Look through the data below, and copy each line that carries the word "photo".

*** Begin section ***

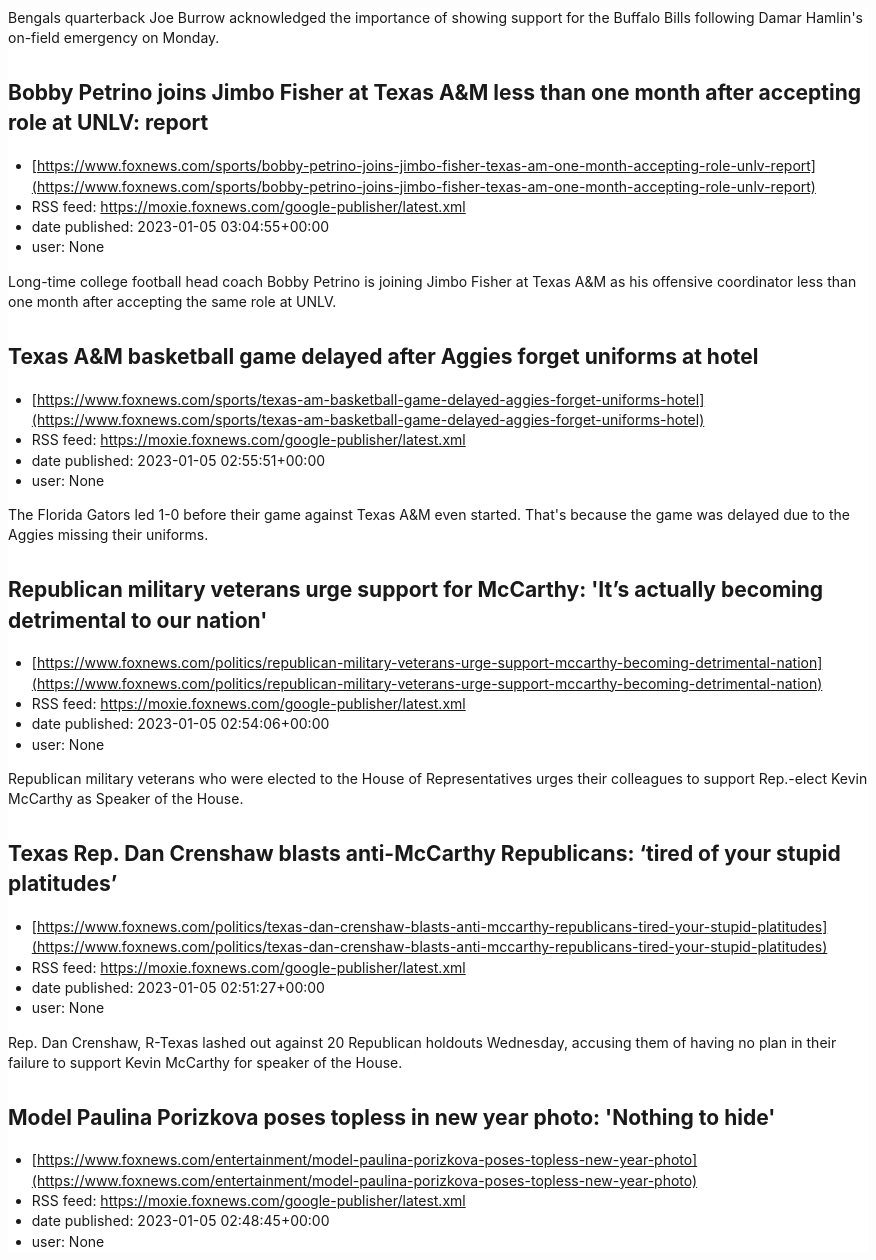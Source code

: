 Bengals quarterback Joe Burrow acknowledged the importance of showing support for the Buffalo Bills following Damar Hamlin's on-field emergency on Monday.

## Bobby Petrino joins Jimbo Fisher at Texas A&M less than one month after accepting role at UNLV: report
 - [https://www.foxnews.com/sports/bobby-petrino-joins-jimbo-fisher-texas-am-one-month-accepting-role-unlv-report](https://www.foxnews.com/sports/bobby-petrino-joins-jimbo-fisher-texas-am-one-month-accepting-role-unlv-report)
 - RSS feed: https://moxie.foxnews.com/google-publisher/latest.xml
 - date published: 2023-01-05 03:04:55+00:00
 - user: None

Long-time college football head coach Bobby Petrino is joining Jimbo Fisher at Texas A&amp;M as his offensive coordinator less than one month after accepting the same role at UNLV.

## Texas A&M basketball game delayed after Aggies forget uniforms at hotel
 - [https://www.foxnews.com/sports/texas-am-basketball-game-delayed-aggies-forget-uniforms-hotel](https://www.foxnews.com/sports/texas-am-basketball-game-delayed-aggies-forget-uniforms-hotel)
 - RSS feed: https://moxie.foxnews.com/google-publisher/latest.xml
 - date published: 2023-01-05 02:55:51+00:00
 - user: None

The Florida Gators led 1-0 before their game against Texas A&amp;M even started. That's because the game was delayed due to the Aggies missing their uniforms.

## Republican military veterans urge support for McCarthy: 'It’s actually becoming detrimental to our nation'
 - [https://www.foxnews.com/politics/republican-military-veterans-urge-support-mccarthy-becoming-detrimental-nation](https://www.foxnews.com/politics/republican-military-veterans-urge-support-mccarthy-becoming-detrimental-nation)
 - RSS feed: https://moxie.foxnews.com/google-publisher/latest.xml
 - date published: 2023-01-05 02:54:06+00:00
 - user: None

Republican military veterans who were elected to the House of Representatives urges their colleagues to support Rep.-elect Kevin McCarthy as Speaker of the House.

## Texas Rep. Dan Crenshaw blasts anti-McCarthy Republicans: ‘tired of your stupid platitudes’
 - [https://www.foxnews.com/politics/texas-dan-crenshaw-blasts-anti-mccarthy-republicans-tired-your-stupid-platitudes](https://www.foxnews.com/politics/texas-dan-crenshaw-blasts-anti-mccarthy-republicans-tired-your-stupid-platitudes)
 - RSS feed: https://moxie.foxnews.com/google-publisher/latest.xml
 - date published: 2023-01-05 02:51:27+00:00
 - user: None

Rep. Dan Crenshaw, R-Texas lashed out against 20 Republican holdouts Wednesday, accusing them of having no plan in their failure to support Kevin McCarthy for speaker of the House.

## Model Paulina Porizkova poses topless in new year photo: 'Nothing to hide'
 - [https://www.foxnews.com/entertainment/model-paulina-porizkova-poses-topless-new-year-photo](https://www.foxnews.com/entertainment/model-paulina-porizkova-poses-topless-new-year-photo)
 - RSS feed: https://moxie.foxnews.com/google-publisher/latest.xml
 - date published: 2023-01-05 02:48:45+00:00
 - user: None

*** End section ***

*Task output*:
## Model Paulina Porizkova poses topless in new year photo: 'Nothing to hide'
 - [https://www.foxnews.com/entertainment/model-paulina-porizkova-poses-topless-new-year-photo](https://www.foxnews.com/entertainment/model-paulina-porizkova-poses-topless-new-year-photo)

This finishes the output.